======== Records to use
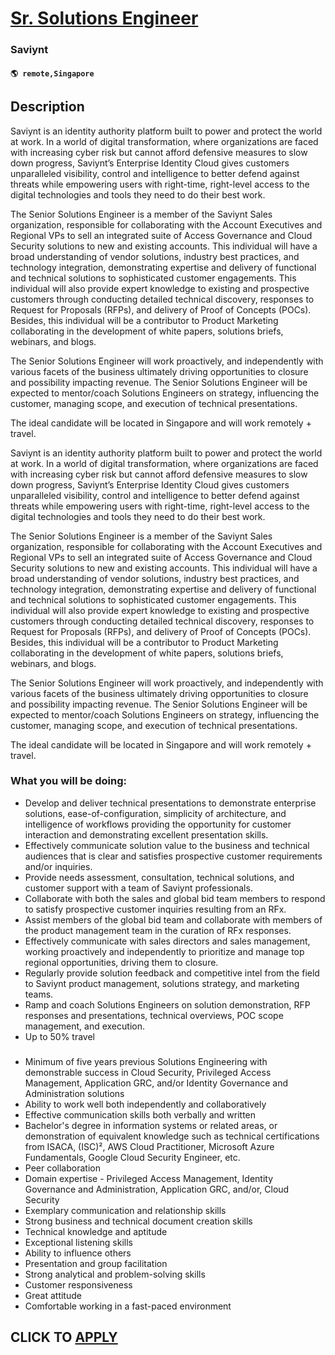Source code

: # [Sr. Solutions Engineer](https://www.remotewlb.com/apply/sr-solutions-engineer-121802)  
### Saviynt  
#### `🌎 remote,Singapore`  

## Description

Saviynt is an identity authority platform built to power and protect the world at work. In a world of digital transformation, where organizations are faced with increasing cyber risk but cannot afford defensive measures to slow down progress, Saviynt’s Enterprise Identity Cloud gives customers unparalleled visibility, control and intelligence to better defend against threats while empowering users with right-time, right-level access to the digital technologies and tools they need to do their best work.

  

The Senior Solutions Engineer is a member of the Saviynt Sales organization, responsible for collaborating with the Account Executives and Regional VPs to sell an integrated suite of Access Governance and Cloud Security solutions to new and existing accounts. This individual will have a broad understanding of vendor solutions, industry best practices, and technology integration, demonstrating expertise and delivery of functional and technical solutions to sophisticated customer engagements. This individual will also provide expert knowledge to existing and prospective customers through conducting detailed technical discovery, responses to Request for Proposals (RFPs), and delivery of Proof of Concepts (POCs). Besides, this individual will be a contributor to Product Marketing collaborating in the development of white papers, solutions briefs, webinars, and blogs.

  

The Senior Solutions Engineer will work proactively, and independently with various facets of the business ultimately driving opportunities to closure and possibility impacting revenue. The Senior Solutions Engineer will be expected to mentor/coach Solutions Engineers on strategy, influencing the customer, managing scope, and execution of technical presentations.

  

The ideal candidate will be located in Singapore and will work remotely + travel.

  

Saviynt is an identity authority platform built to power and protect the world at work. In a world of digital transformation, where organizations are faced with increasing cyber risk but cannot afford defensive measures to slow down progress, Saviynt’s Enterprise Identity Cloud gives customers unparalleled visibility, control and intelligence to better defend against threats while empowering users with right-time, right-level access to the digital technologies and tools they need to do their best work.

  

The Senior Solutions Engineer is a member of the Saviynt Sales organization, responsible for collaborating with the Account Executives and Regional VPs to sell an integrated suite of Access Governance and Cloud Security solutions to new and existing accounts. This individual will have a broad understanding of vendor solutions, industry best practices, and technology integration, demonstrating expertise and delivery of functional and technical solutions to sophisticated customer engagements. This individual will also provide expert knowledge to existing and prospective customers through conducting detailed technical discovery, responses to Request for Proposals (RFPs), and delivery of Proof of Concepts (POCs). Besides, this individual will be a contributor to Product Marketing collaborating in the development of white papers, solutions briefs, webinars, and blogs.

  

The Senior Solutions Engineer will work proactively, and independently with various facets of the business ultimately driving opportunities to closure and possibility impacting revenue. The Senior Solutions Engineer will be expected to mentor/coach Solutions Engineers on strategy, influencing the customer, managing scope, and execution of technical presentations.

  

The ideal candidate will be located in Singapore and will work remotely + travel.

  

### What you will be doing:

* Develop and deliver technical presentations to demonstrate enterprise solutions, ease-of-configuration, simplicity of architecture, and intelligence of workflows providing the opportunity for customer interaction and demonstrating excellent presentation skills.
* Effectively communicate solution value to the business and technical audiences that is clear and satisfies prospective customer requirements and/or inquiries.
* Provide needs assessment, consultation, technical solutions, and customer support with a team of Saviynt professionals.
* Collaborate with both the sales and global bid team members to respond to satisfy prospective customer inquiries resulting from an RFx.
* Assist members of the global bid team and collaborate with members of the product management team in the curation of RFx responses.
* Effectively communicate with sales directors and sales management, working proactively and independently to prioritize and manage top regional opportunities, driving them to closure.
* Regularly provide solution feedback and competitive intel from the field to Saviynt product management, solutions strategy, and marketing teams.
* Ramp and coach Solutions Engineers on solution demonstration, RFP responses and presentations, technical overviews, POC scope management, and execution.
* Up to 50% travel

  

###

* Minimum of five years previous Solutions Engineering with demonstrable success in Cloud Security, Privileged Access Management, Application GRC, and/or Identity Governance and Administration solutions
* Ability to work well both independently and collaboratively
* Effective communication skills both verbally and written
* Bachelor's degree in information systems or related areas, or demonstration of equivalent knowledge such as technical certifications from ISACA, (ISC)², AWS Cloud Practitioner, Microsoft Azure Fundamentals, Google Cloud Security Engineer, etc.
* Peer collaboration
* Domain expertise - Privileged Access Management, Identity Governance and Administration, Application GRC, and/or, Cloud Security
* Exemplary communication and relationship skills
* Strong business and technical document creation skills
* Technical knowledge and aptitude
* Exceptional listening skills
* Ability to influence others
* Presentation and group facilitation
* Strong analytical and problem-solving skills
* Customer responsiveness
* Great attitude
* Comfortable working in a fast-paced environment

  

  
## CLICK TO [APPLY](https://www.remotewlb.com/apply/sr-solutions-engineer-121802)

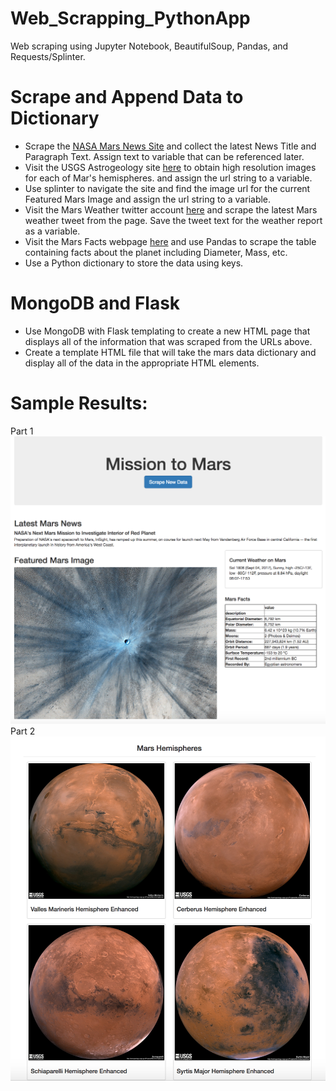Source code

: # Web_Scrapping_PythonApp
Web scraping using Jupyter Notebook, BeautifulSoup, Pandas, and Requests/Splinter.

# Scrape and Append Data to Dictionary
* Scrape the [NASA Mars News Site](https://mars.nasa.gov/news/) and collect the latest News Title and Paragraph Text. Assign text to variable that can be referenced later.
* Visit the USGS Astrogeology site [here](https://astrogeology.usgs.gov/search/results?q=hemisphere+enhanced&k1=target&v1=Mars) to obtain high resolution images for each of Mar's hemispheres. and assign the url string to a variable.
* Use splinter to navigate the site and find the image url for the current Featured Mars Image and assign the url string to a variable.
* Visit the Mars Weather twitter account [here](https://twitter.com/marswxreport?lang=en) and scrape the latest Mars weather tweet from the page. Save the tweet text for the weather report as a variable.
* Visit the Mars Facts webpage [here](https://space-facts.com/mars/) and use Pandas to scrape the table containing facts about the planet including Diameter, Mass, etc.
* Use a Python dictionary to store the data using keys.

# MongoDB and Flask
* Use MongoDB with Flask templating to create a new HTML page that displays all of the information that was scraped from the URLs above.
* Create a template HTML file that will take the mars data dictionary and display all of the data in the appropriate HTML elements.

# Sample Results:
Part 1
![final_app_part1.png](Images/final_app_part1.png)
Part 2
![final_app_part2.png](Images/final_app_part2.png)
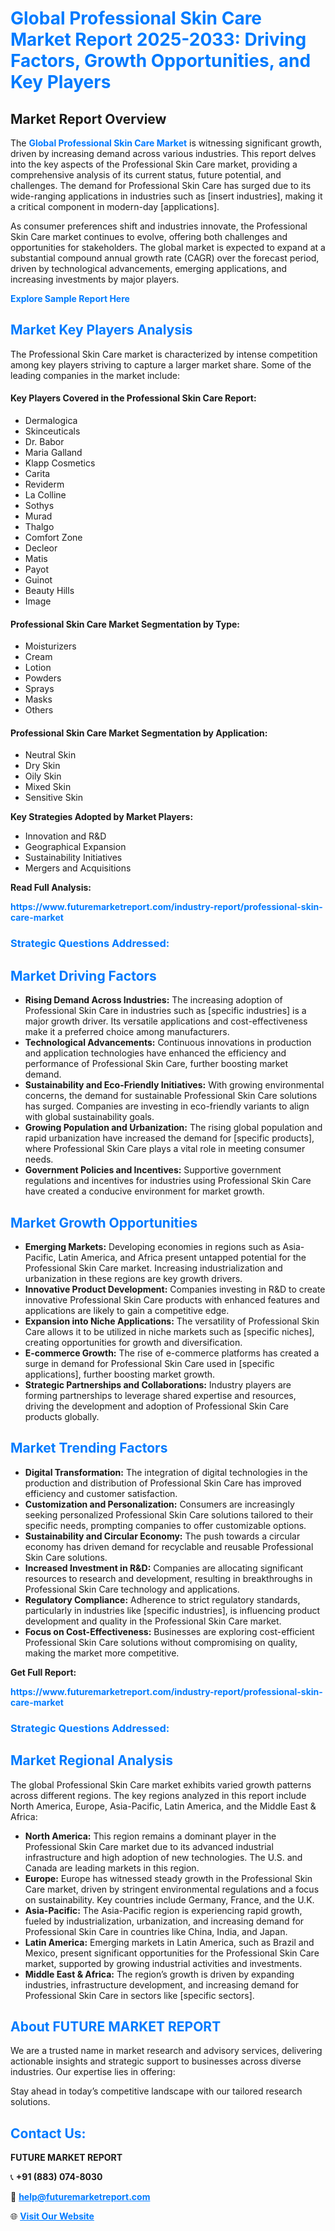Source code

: <h1 style="color: #007BFF;">Global Professional Skin Care Market Report 2025-2033: Driving Factors, Growth Opportunities, and Key Players</h1>

<section id="overview">
<h2>Market Report Overview</h2>
<p>The <a href="https://www.futuremarketreport.com/industry-report/professional-skin-care-market" style="color: #007BFF; text-decoration: none;"><strong>Global Professional Skin Care Market</strong></a> is witnessing significant growth, driven by increasing demand across various industries. This report delves into the key aspects of the Professional Skin Care market, providing a comprehensive analysis of its current status, future potential, and challenges. The demand for Professional Skin Care has surged due to its wide-ranging applications in industries such as [insert industries], making it a critical component in modern-day [applications].</p>
<p>As consumer preferences shift and industries innovate, the Professional Skin Care market continues to evolve, offering both challenges and opportunities for stakeholders. The global market is expected to expand at a substantial compound annual growth rate (CAGR) over the forecast period, driven by technological advancements, emerging applications, and increasing investments by major players.</p>
</section>

<section id="overview">
<p><a href="https://www.futuremarketreport.com/request-sample/reportId=28578" style="color: #007BFF; text-decoration: none;"><strong>Explore Sample Report Here</strong></a></p>
</section>

<section id="key-players">
<h2 style="color: #007BFF;">Market Key Players Analysis</h2>
<p>The Professional Skin Care market is characterized by intense competition among key players striving to capture a larger market share. Some of the leading companies in the market include:</p>
<h4>Key Players Covered in the Professional Skin Care Report:</h4>
<ul><li>Dermalogica</li><li>Skinceuticals</li><li>Dr. Babor</li><li>Maria Galland</li><li>Klapp Cosmetics</li><li>Carita</li><li>Reviderm</li><li>La Colline</li><li>Sothys</li><li>Murad</li><li>Thalgo</li><li>Comfort Zone</li><li>Decleor</li><li>Matis</li><li>Payot</li><li>Guinot</li><li>Beauty Hills</li><li>Image</li></ul>
<h4>Professional Skin Care Market Segmentation by Type:</h4>
<ul><li>Moisturizers</li><li>Cream</li><li>Lotion</li><li>Powders</li><li>Sprays</li><li>Masks</li><li>Others</li></ul>

<h4>Professional Skin Care Market Segmentation by Application:</h4>
<ul><li>Neutral Skin</li><li>Dry Skin</li><li>Oily Skin</li><li>Mixed Skin</li><li>Sensitive Skin</li></ul>
<p><strong>Key Strategies Adopted by Market Players:</strong></p>
<ul>
<li>Innovation and R&D</li>
<li>Geographical Expansion</li>
<li>Sustainability Initiatives</li>
<li>Mergers and Acquisitions</li>
</ul>
</section>

<section>
<p><strong>Read Full Analysis: </strong></p><a href="https://www.futuremarketreport.com/industry-report/professional-skin-care-market" style="color: #007BFF; text-decoration: none;"><strong>https://www.futuremarketreport.com/industry-report/professional-skin-care-market</strong></a>
<h3 style="color: #007BFF;">Strategic Questions Addressed:</h3>
</section>

<section id="driving-factors">
<h2 style="color: #007BFF;">Market Driving Factors</h2>
<ul>
<li><strong>Rising Demand Across Industries:</strong> The increasing adoption of Professional Skin Care in industries such as [specific industries] is a major growth driver. Its versatile applications and cost-effectiveness make it a preferred choice among manufacturers.</li>
<li><strong>Technological Advancements:</strong> Continuous innovations in production and application technologies have enhanced the efficiency and performance of Professional Skin Care, further boosting market demand.</li>
<li><strong>Sustainability and Eco-Friendly Initiatives:</strong> With growing environmental concerns, the demand for sustainable Professional Skin Care solutions has surged. Companies are investing in eco-friendly variants to align with global sustainability goals.</li>
<li><strong>Growing Population and Urbanization:</strong> The rising global population and rapid urbanization have increased the demand for [specific products], where Professional Skin Care plays a vital role in meeting consumer needs.</li>
<li><strong>Government Policies and Incentives:</strong> Supportive government regulations and incentives for industries using Professional Skin Care have created a conducive environment for market growth.</li>
</ul>
</section>

<section id="growth-opportunities">
<h2 style="color: #007BFF;">Market Growth Opportunities</h2>
<ul>
<li><strong>Emerging Markets:</strong> Developing economies in regions such as Asia-Pacific, Latin America, and Africa present untapped potential for the Professional Skin Care market. Increasing industrialization and urbanization in these regions are key growth drivers.</li>
<li><strong>Innovative Product Development:</strong> Companies investing in R&D to create innovative Professional Skin Care products with enhanced features and applications are likely to gain a competitive edge.</li>
<li><strong>Expansion into Niche Applications:</strong> The versatility of Professional Skin Care allows it to be utilized in niche markets such as [specific niches], creating opportunities for growth and diversification.</li>
<li><strong>E-commerce Growth:</strong> The rise of e-commerce platforms has created a surge in demand for Professional Skin Care used in [specific applications], further boosting market growth.</li>
<li><strong>Strategic Partnerships and Collaborations:</strong> Industry players are forming partnerships to leverage shared expertise and resources, driving the development and adoption of Professional Skin Care products globally.</li>
</ul>
</section>

<section id="trending-factors">
<h2 style="color: #007BFF;">Market Trending Factors</h2>
<ul>
<li><strong>Digital Transformation:</strong> The integration of digital technologies in the production and distribution of Professional Skin Care has improved efficiency and customer satisfaction.</li>
<li><strong>Customization and Personalization:</strong> Consumers are increasingly seeking personalized Professional Skin Care solutions tailored to their specific needs, prompting companies to offer customizable options.</li>
<li><strong>Sustainability and Circular Economy:</strong> The push towards a circular economy has driven demand for recyclable and reusable Professional Skin Care solutions.</li>
<li><strong>Increased Investment in R&D:</strong> Companies are allocating significant resources to research and development, resulting in breakthroughs in Professional Skin Care technology and applications.</li>
<li><strong>Regulatory Compliance:</strong> Adherence to strict regulatory standards, particularly in industries like [specific industries], is influencing product development and quality in the Professional Skin Care market.</li>
<li><strong>Focus on Cost-Effectiveness:</strong> Businesses are exploring cost-efficient Professional Skin Care solutions without compromising on quality, making the market more competitive.</li>
</ul>
</section>

<section>
<p><strong>Get Full Report: </strong></p><a href="https://www.futuremarketreport.com/industry-report/professional-skin-care-market" style="color: #007BFF; text-decoration: none;"><strong>https://www.futuremarketreport.com/industry-report/professional-skin-care-market</strong></a>
<h3 style="color: #007BFF;">Strategic Questions Addressed:</h3>
</section>


<section id="regional-analysis">
<h2 style="color: #007BFF;">Market Regional Analysis</h2>
<p>The global Professional Skin Care market exhibits varied growth patterns across different regions. The key regions analyzed in this report include North America, Europe, Asia-Pacific, Latin America, and the Middle East & Africa:</p>
<ul>
<li><strong>North America:</strong> This region remains a dominant player in the Professional Skin Care market due to its advanced industrial infrastructure and high adoption of new technologies. The U.S. and Canada are leading markets in this region.</li>
<li><strong>Europe:</strong> Europe has witnessed steady growth in the Professional Skin Care market, driven by stringent environmental regulations and a focus on sustainability. Key countries include Germany, France, and the U.K.</li>
<li><strong>Asia-Pacific:</strong> The Asia-Pacific region is experiencing rapid growth, fueled by industrialization, urbanization, and increasing demand for Professional Skin Care in countries like China, India, and Japan.</li>
<li><strong>Latin America:</strong> Emerging markets in Latin America, such as Brazil and Mexico, present significant opportunities for the Professional Skin Care market, supported by growing industrial activities and investments.</li>
<li><strong>Middle East & Africa:</strong> The region’s growth is driven by expanding industries, infrastructure development, and increasing demand for Professional Skin Care in sectors like [specific sectors].</li>
</ul>
</section>

<footer>
<h2 style="color: #007BFF;">About FUTURE MARKET REPORT</h2>
<p>We are a trusted name in market research and advisory services, delivering actionable insights and strategic support to businesses across diverse industries. Our expertise lies in offering:</p>

<p>Stay ahead in today’s competitive landscape with our tailored research solutions.</p>

<h2 style="color: #007BFF;">Contact Us:</h2>
<p><strong>FUTURE MARKET REPORT</strong></p>
<p>📞 <strong>+91 (883) 074-8030</strong></p>
<p>📧 <strong><a href="mailto:help@futuremarketreport.com" style="color: #007BFF;">help@futuremarketreport.com</a></strong></p>
<p>🌐 <strong><a href="https://www.futuremarketreport.com/" style="color: #007BFF;">Visit Our Website</a></strong></p>
</footer>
================
(Problem requirements): Line count for the string "into": please say how many lines in the entries above contain it, with no other words.

(Answer box): 2